The Wrentham Center has become a major destination for persons transferred from the developmental centers that have been closed in recent years.
While Governor Baker’s fiscal 2016 budget would cut the developmental center line item by about $375,000 from projected spending, the House Ways and Means budget would cut it by $1 million beyond that.
DDS-operated group homes would get the same amount in fiscal 2016 under the House Ways and Means budget as under the governor’s version of the budget, which amounts to a $2 million reduction from what DDS considers a “maintenance budget.”
Also, the House Ways and Means budget would fund the DDS line item that pays service coordinators at a level $538,000 less than what Baker has proposed. In March, DDS Commissioner Howe had said Baker’s budget would fund the service coordinator line item at $1.8 million below what DDS had requested. So the House Ways and Means budget further reduces that proposed funding for the service coordinators next year by more than half a million dollars.
The service coordinators, whom Howe has referred to as “the heart and soul” of DDS, are responsible for ensuring that clients throughout the system are receiving services to which they are entitled. The service coordinators have seen their caseloads rise dramatically in recent years.
In last week’s conference call, Howe noted the shortfalls in funding under the House Ways and Means budget for the developmental centers, DDS-operated group homes, and service coordinators. But in what may be a sign of the priority that this administration places on these services, Howe said the Department did not plan to seek amendments to the House budget to increase that funding.
At the same time, the House Ways and Means budget preserves a major funding increase to the corporate providers in the coming fiscal year. The Ways and Means plan provides for the same $35 million increase from the current year for the DDS corporate residential line item that Baker has proposed. As of July, this line item will have been increased by more than 28 percent since the filing of a lawsuit by the corporate providers in June 2014 against the then Patrick administration.
While we understand that direct-care workers in corporate, provider-operated group homes are woefully underpaid, it’s not clear how much of the additional funding being sent to the providers is, or will be, going to those workers. As we have noted, the hundreds of executives working for those provider agencies in Massachusetts have been making out quite well.
The Baker administration is apparently fine with that state of affairs.
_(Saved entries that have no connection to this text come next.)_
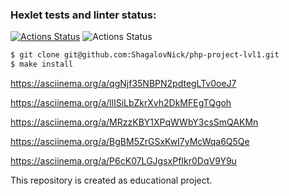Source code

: ### Hexlet tests and linter status:
[![Actions Status](https://github.com/ShagalovNick/php-project-lvl1/workflows/hexlet-check/badge.svg)](https://github.com/ShagalovNick/php-project-lvl1/actions)
![Actions Status](https://github.com/ShagalovNick/php-project-lvl1/actions/workflows/brain-games-check.yml/badge.svg)

```sh
$ git clone git@github.com:ShagalovNick/php-project-lvl1.git
$ make install
```

https://asciinema.org/a/qgNjf35NBPN2pdtegLTv0oeJ7

https://asciinema.org/a/llISiLbZkrXvh2DkMFEgTQgoh

https://asciinema.org/a/MRzzKBY1XPqWWbY3csSmQAKMn

https://asciinema.org/a/BgBM5ZrGSxKwI7yMcWqa6Q5Qe

https://asciinema.org/a/P6cK07LGJgsxPfIkr0DqV9Y9u

This repository is created as educational project.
Terming the House Ways and Means plan “a very reasonable budget,” Howe pointed out that it would add $17 million to the DDS bottom line compared to the governor’s budget. Under the House Ways and Means budget, the Community Day and Work line item would be almost $10 million higher than what the governor proposed.
The House Ways and Means budget also would provide $12.4 million under a new DDS line item to implement the expansion of DDS eligibility to people with autism, Prader-Willi, and Smith-Magenis Syndrome.
While that expansion of eligibility funding is certainly needed, the Senate has a lot of other work in store for it as well. We hope that in addition to protecting the sheltered workshops, the Senate begins to address the imbalance in the budget between corporate and state-run DDS care.